**Provided data**
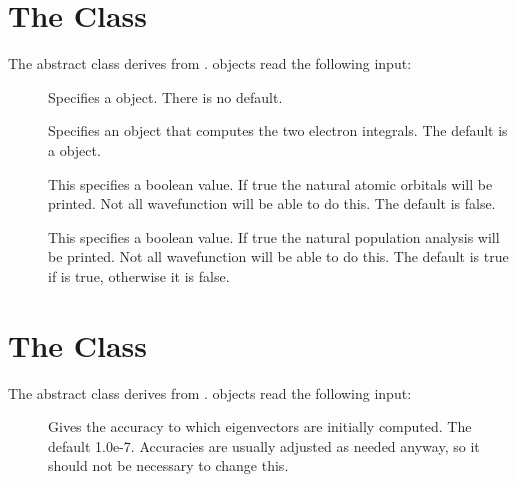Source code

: 

\section{The  Class}
\label{Wavefunction}

The  abstract class derives from
.   objects read the
following input:

\begin{description}
  \item[] Specifies a  object.
    There is no default.

  \item[] Specifies an  object that
    computes the two electron integrals.  The default is a
     object.

  \item[] This specifies a boolean value.  If true
    the natural atomic orbitals will be printed.  Not all wavefunction
    will be able to do this.  The default is false.

  \item[] This specifies a boolean value.  If true the
    natural population analysis will be printed.  Not all wavefunction will
    be able to do this.  The default is true if  is
    true, otherwise it is false.

\end{description}


\section{The  Class}
\label{OneBodyWavefunction}

The  abstract class derives from
.   objects read the
following input:

\begin{description}
  \item[] Gives the accuracy to which
    eigenvectors are initially computed.  The default 1.0e-7.  Accuracies
    are usually adjusted as needed anyway, so it should not be necessary to
    change this.

\end{description}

**Prompt**
Supply only the count of lines above holding "default".

**Answer box**
5